Kazakhstan Advances Human-Centered AI: What Legal Teams Need to Know
On Jan. 18, Kazakhstan's Law on Artificial Intelligence took effect, creating a full legal framework for developing and using AI with a clear priority on individual rights, freedoms, and well-being. The law codifies core principles-fairness, equality, transparency, explainability, accountability, oversight, data protection, privacy, security, and reliability.
Citizens must be informed about automated data processing, its potential consequences, and how to protect their rights. Responsibilities are defined across AI lifecycles for owners, proprietors, and users.
Scope, guardrails, and baseline duties
AI use is permitted only if personal data protection, information security, energy efficiency, and reduced environmental impact requirements are met, according to the Ministry of Artificial Intelligence and Digital Development. Transparency is mandatory, including clear labeling of synthetic content.
Systems are classified by both risk level (minimal, medium, high) and degree of autonomy. High-risk systems face information security requirements equivalent to state-owned systems.
Prohibited practices
- Manipulating behavior or exploiting human vulnerabilities.

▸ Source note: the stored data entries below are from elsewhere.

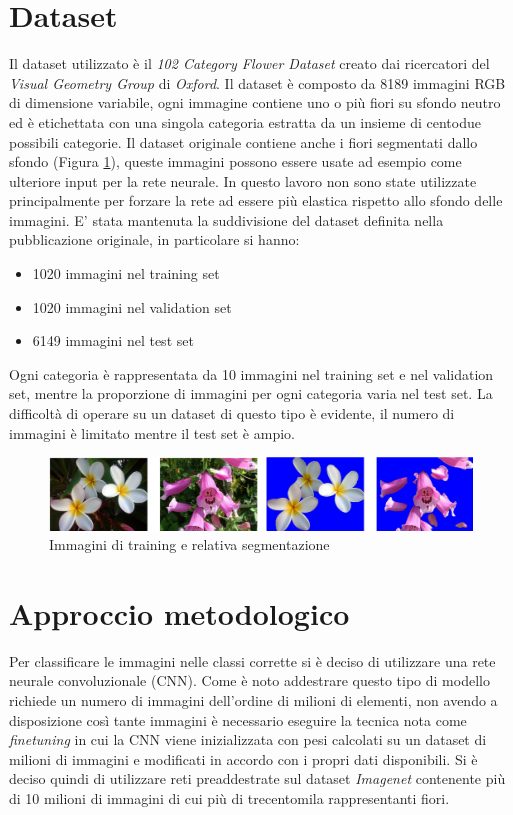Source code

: \section{Dataset}
Il dataset utilizzato è il \textit{102 Category Flower Dataset} \cite{Nilsback08} creato dai ricercatori del \textit{Visual Geometry Group} di \textit{Oxford}. Il dataset è composto da 8189 immagini RGB di dimensione variabile, ogni immagine contiene uno o più fiori su sfondo neutro ed è etichettata con una singola categoria estratta da un insieme di centodue possibili categorie. Il dataset originale contiene anche i fiori segmentati dallo sfondo (Figura \ref{fig_dataset}), queste immagini possono essere usate ad esempio come ulteriore input per la rete neurale. In questo lavoro non sono state utilizzate principalmente per forzare la rete ad essere più elastica rispetto allo sfondo delle immagini.
E' stata mantenuta la suddivisione del dataset definita nella pubblicazione originale, in particolare si hanno:
\begin{itemize}
\item 1020 immagini nel training set
\item 1020 immagini nel validation set
\item 6149 immagini nel test set
\end{itemize}
Ogni categoria è rappresentata da 10 immagini nel training set e nel validation set, mentre la proporzione di immagini per ogni categoria varia nel test set.
La difficoltà di operare su un dataset di questo tipo è evidente, il numero di immagini è limitato mentre il test set è ampio.
\begin{figure}[H]
\centering	
\includegraphics[width=1.0\textwidth]{images/dataset.png} 
\caption{Immagini di training e relativa segmentazione \cite{Nilsback08}}
\label{fig_dataset}
\vspace{-7mm}
\end{figure}


\section{Approccio metodologico}
Per classificare le immagini nelle classi corrette si è deciso di utilizzare una rete neurale convoluzionale (CNN). Come è noto addestrare questo tipo di modello richiede un numero di immagini dell'ordine di milioni di elementi, non avendo a disposizione così tante immagini è necessario eseguire la tecnica nota come \textit{finetuning} in cui la CNN viene inizializzata con pesi calcolati su un dataset di milioni di immagini e modificati in accordo con i propri dati disponibili.
Si è deciso quindi di utilizzare reti preaddestrate sul dataset \textit{Imagenet} contenente più di 10 milioni di immagini di cui più di trecentomila rappresentanti fiori.
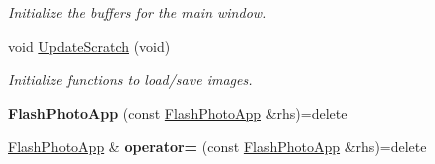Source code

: \begin{DoxyCompactItemize}
\begin{DoxyCompactList}\small\item\em Initialize the buffers for the main window. \end{DoxyCompactList}\item 
void \hyperlink{classimage__tools_1_1FlashPhotoApp_ac843488741db2be6003e5df352c17e32}{Update\+Scratch} (void)\hypertarget{classimage__tools_1_1FlashPhotoApp_ac843488741db2be6003e5df352c17e32}{}\label{classimage__tools_1_1FlashPhotoApp_ac843488741db2be6003e5df352c17e32}

\begin{DoxyCompactList}\small\item\em Initialize functions to load/save images. \end{DoxyCompactList}\item 
{\bfseries Flash\+Photo\+App} (const \hyperlink{classimage__tools_1_1FlashPhotoApp}{Flash\+Photo\+App} \&rhs)=delete\hypertarget{classimage__tools_1_1FlashPhotoApp_a3009fefcee5cd98e46e6b4dc3b3cf6be}{}\label{classimage__tools_1_1FlashPhotoApp_a3009fefcee5cd98e46e6b4dc3b3cf6be}

\item 
\hyperlink{classimage__tools_1_1FlashPhotoApp}{Flash\+Photo\+App} \& {\bfseries operator=} (const \hyperlink{classimage__tools_1_1FlashPhotoApp}{Flash\+Photo\+App} \&rhs)=delete\hypertarget{classimage__tools_1_1FlashPhotoApp_a9ecfbf7bd80d0ef20ba5cf6b61538699}{}\label{classimage__tools_1_1FlashPhotoApp_a9ecfbf7bd80d0ef20ba5cf6b61538699}

\end{DoxyCompactItemize}
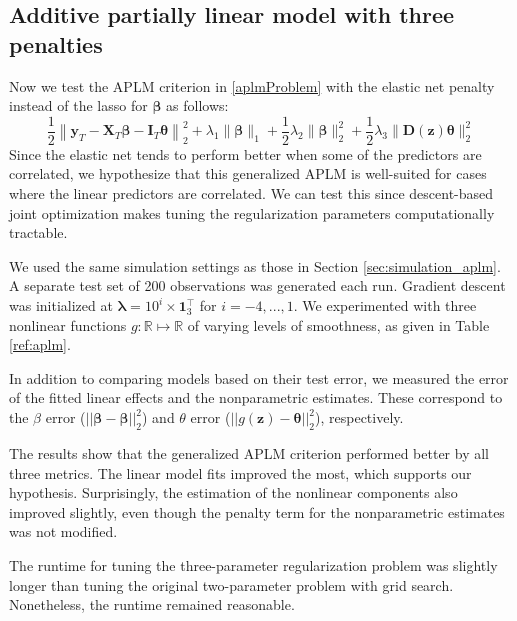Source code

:\documentclass{statsoc}
\begin{document}
\subsection{Additive partially linear model with three penalties}
Now we test the APLM criterion in \eqref{aplmProblem} with the elastic net penalty instead of the lasso for $\boldsymbol \beta$ as follows:
\begin{equation}
\frac{1}{2} \left \|
\boldsymbol{y}_T
- \boldsymbol{X}_T\boldsymbol{\beta}
- \boldsymbol{I}_T \boldsymbol{\theta} \right \|^2_2
+ \lambda_1 \| \boldsymbol \beta \|_1
+ \frac{1}{2} \lambda_2 \| \boldsymbol \beta \|_2^2
+ \frac{1}{2} \lambda_3 \| \boldsymbol D(\boldsymbol z) \boldsymbol \theta \|_2^2
\end{equation}
Since the elastic net tends to perform better when some of the predictors are correlated, we hypothesize that this generalized APLM is well-suited for cases where the linear predictors are correlated. We can test this since descent-based joint optimization makes tuning the regularization parameters computationally tractable.

We used the same simulation settings as those in Section \ref{sec:simulation_aplm}. A separate test set of 200 observations was generated each run. Gradient descent was initialized at $\boldsymbol{\lambda} = 10^i \times \boldsymbol 1_3^\top$ for $i=-4, ..., 1$. We experimented with three nonlinear functions $g:\mathbb{R} \mapsto \mathbb{R}$ of varying levels of smoothness, as given in Table \ref{ref:aplm}.

In addition to comparing models based on their test error, we measured the error of the fitted linear effects and the nonparametric estimates. These correspond to the $\beta$ error ($||\boldsymbol \beta - \hat {\boldsymbol \beta}||_2^2$) and $\theta$ error ($|| g(\boldsymbol z) - \boldsymbol \theta ||_2^2$), respectively.

The results show that the generalized APLM criterion performed better by all three metrics. The linear model fits improved the most, which supports our hypothesis. Surprisingly, the estimation of the nonlinear components also improved slightly, even though the penalty term for the nonparametric estimates was not modified.

The runtime for tuning the three-parameter regularization problem was slightly longer than tuning the original two-parameter problem with grid search. Nonetheless, the runtime remained reasonable.
\end{document}

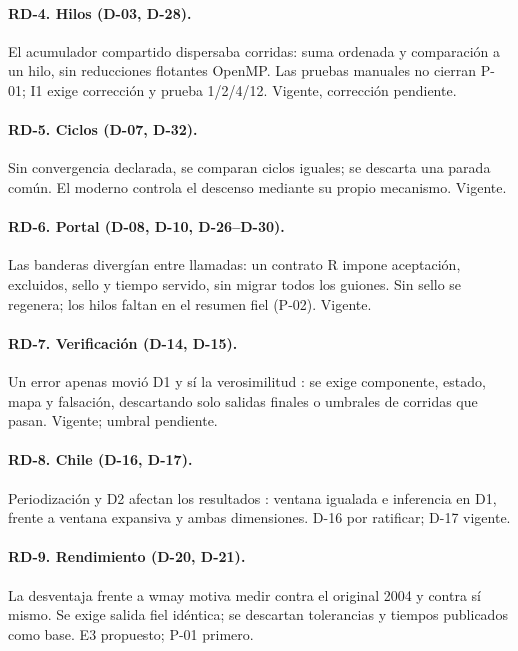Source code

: \paragraph{RD-4. Hilos (D-03, D-28).} El acumulador compartido dispersaba corridas:
suma ordenada y comparación a un hilo, sin reducciones flotantes OpenMP. Las pruebas
manuales no cierran P-01; I1 exige corrección y prueba 1/2/4/12. Vigente, corrección pendiente.

\paragraph{RD-5. Ciclos (D-07, D-32).} Sin convergencia declarada, se comparan ciclos
iguales; se descarta una parada común. El moderno controla el descenso mediante su propio
mecanismo. Vigente.

\paragraph{RD-6. Portal (D-08, D-10, D-26--D-30).} Las banderas divergían entre llamadas:
un contrato R impone aceptación, excluidos, sello y tiempo servido, sin migrar todos los
guiones. Sin sello se regenera; los hilos faltan en el resumen fiel (P-02). Vigente.

\paragraph{RD-7. Verificación (D-14, D-15).} Un error apenas movió D1 y sí la
verosimilitud \parencite{nieves2026jcc}: se exige componente, estado, mapa y falsación,
descartando solo salidas finales o umbrales de corridas que pasan. Vigente; umbral pendiente.

\paragraph{RD-8. Chile (D-16, D-17).} Periodización y D2 afectan los resultados
\parencite{nieves2026jcc}: ventana igualada e inferencia en D1, frente a ventana expansiva
y ambas dimensiones. D-16 por ratificar; D-17 vigente.

\paragraph{RD-9. Rendimiento (D-20, D-21).} La desventaja frente a wmay
\parencite{nieves2026jcc} motiva medir contra el original 2004 y contra sí mismo. Se exige
salida fiel idéntica; se descartan tolerancias y tiempos publicados como base. E3 propuesto;
P-01 primero.
\endgroup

- Discrimination in any form.
- Emotion detection without consent.
- Violations of data protection law.
- Generation of banned content.
Transparency and IP rules you'll need to operationalize
Label synthetic content wherever AI is used in outputs. Establish explainability processes and records that match the risk and autonomy profile of the system.
Copyright: works created with human creative input are protected, and prompts are protected as well. Using copyrighted materials for AI training is allowed unless a rights holder explicitly prohibits it-so rightsholder opt-outs matter. Update data licensing, training-data governance, and model documentation accordingly.
Practical compliance checklist for counsel
- Map roles: Document owner/proprietor/user responsibilities across the lifecycle (design, training, deployment, monitoring, decommissioning).
- Risk + autonomy classification: Classify each system; apply high-risk controls where required, including state-grade information security.
- Data protection: Confirm lawful basis, minimization, retention, cross-border rules, and security measures; update DPAs with vendors.
- Transparency: Implement user notices, impact explanations, and mandatory synthetic content labels.
- Testing and monitoring: Establish bias testing, performance validation, incident response, and audit logs proportional to risk.
- IP and content: Track training datasets, license terms, and rights-holder restrictions; define policy for prompts and co-authorship claims.
- Environmental and energy: Record energy-efficiency measures and efforts to reduce environmental impact for training and inference.
- Procurement and contracts: Bake in compliance warranties, security obligations, access for audits, and deactivation protocols.
Public sector rollout: AI Governance 500
On Jan. 19, Kazakhstan launched the first cohort of the AI Governance 500 strategic program to prepare executives to implement and scale AI in the public sector. Around 100 executives from central and local bodies and the quasi-public sector are participating.
The program is building a pool of digital officers who can deliver data-driven projects on a unified architecture with end-to-end processes, supporting interdepartmental initiatives under Digital Kazakhstan. It supports the declaration of 2026 as the Year of Digitalization and Artificial Intelligence.
UNESCO readiness assessment
Kazakhstan has also begun a UNESCO-led assessment of national AI readiness using UNESCO's Readiness Assessment Methodology (RAM). The review spans legal and regulatory frameworks plus sociocultural, economic, scientific, educational, and technological dimensions.
A National Stakeholder Team brings together ministries, academia, the private sector, civil society, and international partners to strengthen cross-sector coordination. Results will feed practical recommendations for a human-centered AI ecosystem grounded in international cooperation and human rights. Learn more about UNESCO's AI work here.
Implications for companies and vendors
If you deploy AI in Kazakhstan-or supply AI to the public sector-expect high assurance demands: classification, explainability, security parity for high-risk systems, and strict labeling. Contracts should address role allocation, compliance evidence, data rights, model updates, and incident reporting.
Internal governance matters as much as legal text. Set up an AI register, name accountable owners, and require pre-deployment reviews for medium and high-risk systems.
What to watch next
- Secondary regulations, technical standards, and ministry guidance on testing, documentation, and labeling specifics.
- Templates for risk assessments, record-keeping, and public notices.
- Procurement rules for public-sector AI and sector-specific requirements (health, finance, critical infrastructure).